また、販管費に関しては、人件費(福利厚生費を含む)、家賃、運送費(発送配達費)、通信費など、さらに細目に分けてそれぞれ見ていくことができます。

細かく分析するには、「決算短信」や「有価証券報告書」などを利用する必要がありますが、上場企業は、ネット上で自社のホームページに公表しています。

営業利益から、営業外収益、営業外費用を調整して「経常利益」が計算されます。さらに、営業外収益には、受取利息、配当金、持分法による投資利益、為替差益などが含まれます。

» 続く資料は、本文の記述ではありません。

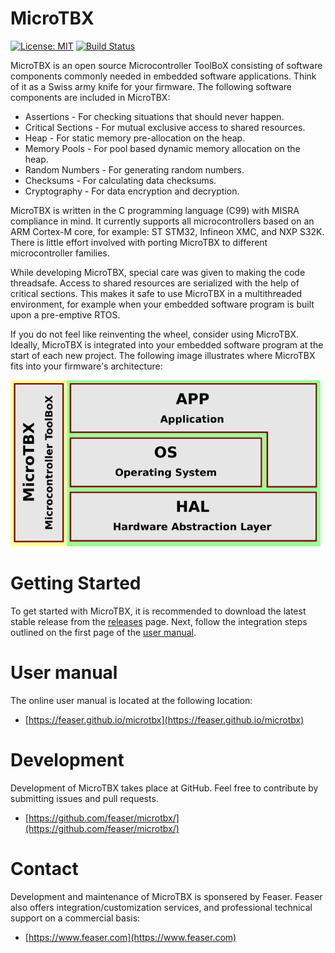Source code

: # MicroTBX
[![License: MIT](https://img.shields.io/badge/License-MIT-yellow.svg)](https://opensource.org/licenses/MIT)
[![Build Status](https://travis-ci.com/feaser/microtbx.svg?branch=master)](https://travis-ci.com/feaser/microtbx)

MicroTBX is an open source Microcontroller ToolBoX consisting of software components commonly needed in embedded software applications. Think of it as a Swiss army knife for your firmware. The following software components are included in MicroTBX:

* Assertions - For checking situations that should never happen.
* Critical Sections - For mutual exclusive access to shared resources.
* Heap - For static memory pre-allocation on the heap.
* Memory Pools - For pool based dynamic memory allocation on the heap.
* Random Numbers - For generating random numbers.
* Checksums - For calculating data checksums.
* Cryptography - For data encryption and decryption.

MicroTBX is written in the C programming language (C99) with MISRA compliance in mind. It currently supports all microcontrollers based on an ARM Cortex-M core, for example: ST STM32, Infineon XMC, and NXP S32K. There is little effort involved with porting MicroTBX to different microcontroller families.

While developing MicroTBX, special care was given to making the code threadsafe. Access to shared resources are serialized with the help of critical sections. This makes it safe to use MicroTBX in a multithreaded environment, for example when your embedded software program is built upon a pre-emptive RTOS.

If you do not feel like reinventing the wheel, consider using MicroTBX. Ideally, MicroTBX is integrated into your embedded software program at the start of each new project. The following image illustrates where MicroTBX fits into your firmware's architecture:

![alt text](docs/images/software_architecture.png "Software architecture with MicroTBX")

# Getting Started

To get started with MicroTBX, it is recommended to download the latest stable release from the [releases](https://github.com/feaser/microtbx/releases/) page. Next, follow the integration steps outlined on the first page of the [user manual](https://feaser.github.io/microtbx).

# User manual

The online user manual is located at the following location:

* [https://feaser.github.io/microtbx](https://feaser.github.io/microtbx)

# Development

Development of MicroTBX takes place at GitHub. Feel free to contribute by submitting issues and pull requests.

* [https://github.com/feaser/microtbx/](https://github.com/feaser/microtbx/)

# Contact

Development and maintenance of MicroTBX is sponsered by Feaser. Feaser also offers integration/customization services, and professional technical support on a commercial basis:

* [https://www.feaser.com](https://www.feaser.com)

一方、営業外費用には、支払利息、持分法による投資損失、為替差損などが含まれます。金利が上がれば、負債の多い企業は金利の支払いが急増する可能性があります。その際には、「インタレストカバレッジ・レシオ」を見なければなりません。営業利益の何%が支払金利に使われているかということです。支払金利が大きければ、営業利益がプラスでも経常利益がマイナスということになりかねません。

増収増益も中身をチェック!

固定費と変動費の関係で、売上高が上がると利益が出やすくなります。

「増収増益」という言葉を聞いたことがありますか? 増収とは売上高が増えること、増益とは利益が増えることです。そして、通常は、増収率、つまり売上高の伸び率より、増益率、利益の伸び率のほうが高くなります。

費用には、固定費と変動費があります。売上高が増えても、固定費は増えず、変動費が増えるだけですから、増益率のほうが大きくなります。

もし、増収増益でも、増益率のほうが小さいとすれば、設備投資を行って固定費が増加した、資源高などで変動費率が上がったなど、これまでとコスト構造が変わっている可能性があるなどの理由が考えられます。

損益計算書を分析する際は、注意しましょう。